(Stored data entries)
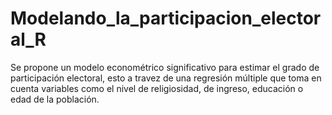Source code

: # Modelando_la_participacion_electoral_R
Se propone un modelo econométrico significativo para estimar el grado de participación electoral, esto a travez de una regresión múltiple que toma en cuenta variables como el nivel de religiosidad, de ingreso, educación o edad de la población.

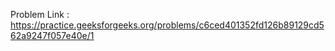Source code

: Problem Link : https://practice.geeksforgeeks.org/problems/c6ced401352fd126b89129cd562a9247f057e40e/1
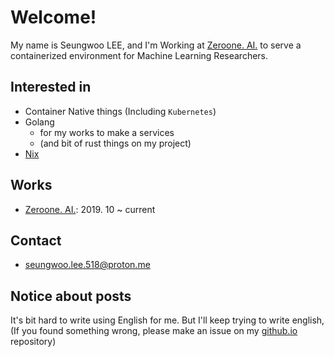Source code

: # Welcome!

My name is Seungwoo LEE, and I'm Working at [Zeroone. AI.](https://zeroone.ai)
to serve a containerized environment for Machine Learning Researchers.

## Interested in

* Container Native things (Including `Kubernetes`)
* Golang 
    * for my works to make a services
    * (and bit of rust things on my project)
* [Nix](https://nixos.org)

## Works

* [Zeroone. AI.](https://zeroone.ai): 2019. 10 ~ current

## Contact

* [seungwoo.lee.518@proton.me](mailto:seungwoo.lee.518@proton.me)

## Notice about posts

It's bit hard to write using English for me. But I'll keep trying to write
english, (If you found something wrong, please make an issue on my
[github.io](https://github.com/seungwoo-lee-518-at-proton-me/seungwoo-lee-518-at-proton-me.github.io)
repository)

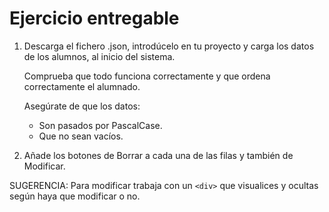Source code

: # Ejercicio entregable

1. Descarga el fichero .json, introdúcelo en tu proyecto y carga los datos de los alumnos, al inicio del sistema.

    Comprueba que todo funciona correctamente y que ordena correctamente el alumnado.

    Asegúrate de que los datos:

    - Son pasados por PascalCase.
    - Que no sean vacíos.

2. Añade los botones de Borrar a cada una de las filas y también de Modificar.

SUGERENCIA: Para modificar trabaja con un `<div>` que visualices y ocultas según haya que modificar o no.
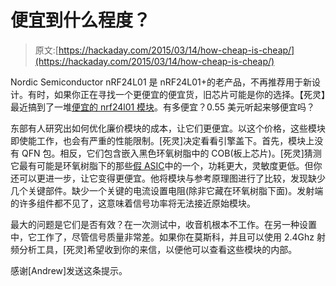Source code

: # 便宜到什么程度？

> 原文:[https://hackaday.com/2015/03/14/how-cheap-is-cheap/](https://hackaday.com/2015/03/14/how-cheap-is-cheap/)

Nordic Semiconductor nRF24L01 是 nRF24L01+的老产品，不再推荐用于新设计。有时，如果你正在寻找一个更便宜的便宜货，旧芯片可能是你的选择。【死灵】最近搞到了一堆[便宜的 nrf24l01 模块](http://ncrmnt.org/wp/2015/03/13/how-do-i-cost-optimize-nrf24l01/#more-1972)。有多便宜？0.55 美元听起来够便宜吗？

东部有人研究出如何优化廉价模块的成本，让它们更便宜。以这个价格，这些模块即使能工作，也会有严重的性能限制。[死灵]决定看看引擎盖下。首先，模块上没有 QFN 包。相反，它们包含嵌入黑色环氧树脂中的 COB(板上芯片)。[死灵]猜测它最有可能是环氧树脂下的那些[假 ASIC](http://hackaday.com/2015/02/23/nordic-nrf24l01-real-vs-fake/)中的一个，功耗更大，灵敏度更低。但你还可以更进一步，让它变得更便宜。他将模块与参考原理图进行了比较，发现缺少几个关键部件。缺少一个关键的电流设置电阻(除非它藏在环氧树脂下面)。发射端的许多组件都不见了，这意味着信号功率将无法接近原始模块。

最大的问题是它们是否有效？在一次测试中，收音机根本不工作。在另一种设置中，它工作了，尽管信号质量非常差。如果你在莫斯科，并且可以使用 2.4Ghz 射频分析工具，[死灵]希望收到你的来信，以便他可以查看这些模块的内部。

感谢[Andrew]发送这条提示。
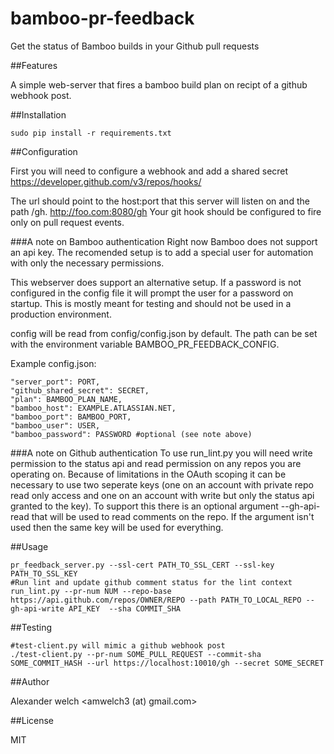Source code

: # bamboo-pr-feedback
Get the status of Bamboo builds in your Github pull requests

##Features

A simple web-server that fires a bamboo build plan on recipt of a github webhook post.

##Installation

	sudo pip install -r requirements.txt

##Configuration

First you will need to configure a webhook and add a shared secret
https://developer.github.com/v3/repos/hooks/

The url should point to the host:port that this server will listen on and the path /gh.
http://foo.com:8080/gh
Your git hook should be configured to fire only on pull request events.

###A note on Bamboo authentication
Right now Bamboo does not support an api key. The recomended setup is to add a special user for automation with only the necessary permissions.

This webserver does support an alternative setup. If a password is not configured in the config file it will prompt the user for a password on startup. This is mostly meant for testing and should not be used in a production environment.

config will be read from config/config.json by default. The path can be set with the environment variable BAMBOO_PR_FEEDBACK_CONFIG.

Example config.json:

	"server_port": PORT,
	"github_shared_secret": SECRET,
	"plan": BAMBOO_PLAN_NAME,  
	"bamboo_host": EXAMPLE.ATLASSIAN.NET,
	"bamboo_port": BAMBOO_PORT,
	"bamboo_user": USER,
	"bamboo_password": PASSWORD #optional (see note above)

###A note on Github authentication
To use run_lint.py you will need write permission to the status api and read permission on any repos you are operating on. Because of limitations in the OAuth scoping it can be necessary to use two seperate keys (one on an account with private repo read only access and one on an account with write but only the status api granted to the key). To support this there is an optional argument --gh-api-read that will be used to read comments on the repo. If the argument isn't used then the same key will be used for everything.

##Usage

	pr_feedback_server.py --ssl-cert PATH_TO_SSL_CERT --ssl-key PATH_TO_SSL_KEY
	#Run lint and update github comment status for the lint context
	run_lint.py --pr-num NUM --repo-base  https://api.github.com/repos/OWNER/REPO --path PATH_TO_LOCAL_REPO --gh-api-write API_KEY  --sha COMMIT_SHA

##Testing

	#test-client.py will mimic a github webhook post
	./test-client.py --pr-num SOME_PULL_REQUEST --commit-sha SOME_COMMIT_HASH --url https://localhost:10010/gh --secret SOME_SECRET

##Author

Alexander welch <amwelch3 (at) gmail.com>

##License

MIT
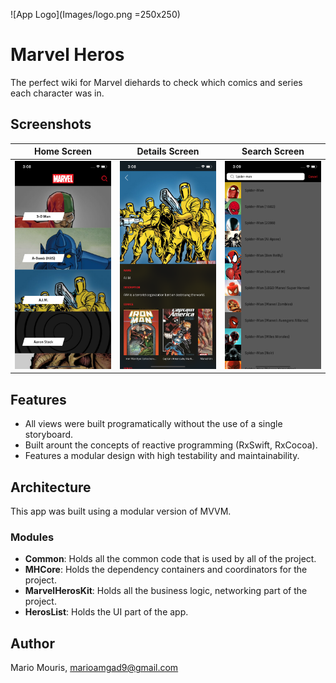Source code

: ![App Logo](Images/logo.png =250x250)
# Marvel Heros
The perfect wiki for Marvel diehards to check which comics and series each character was in.

## Screenshots
Home Screen                |  Details Screen           |  Search Screen
:-------------------------:|:-------------------------:|:-------------------------:
![Home screen](Images/home.png)  |  ![Details screen](Images/detail.png)  |  ![Search screen](Images/search.png)

## Features
* All views were built programatically without the use of a single storyboard.
* Built arount the concepts of reactive programming (RxSwift, RxCocoa).
* Features a modular design with high testability and maintainability.

## Architecture
This app was built using a modular version of MVVM.

### Modules
* **Common**: Holds all the common code that is used by all of the project.
* **MHCore**: Holds the dependency containers and coordinators for the project.
* **MarvelHerosKit**: Holds all the business logic, networking part of the project.
* **HerosList**: Holds the UI part of the app.

## Author
Mario Mouris, marioamgad9@gmail.com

### WHAT TO DO:
Go through the entries and filter for lines holding the word "configured"; copy each match.

### ANSWER SECTION:
Your git hook should be configured to fire only on pull request events.
This webserver does support an alternative setup. If a password is not configured in the config file it will prompt the user for a password on startup. This is mostly meant for testing and should not be used in a production environment.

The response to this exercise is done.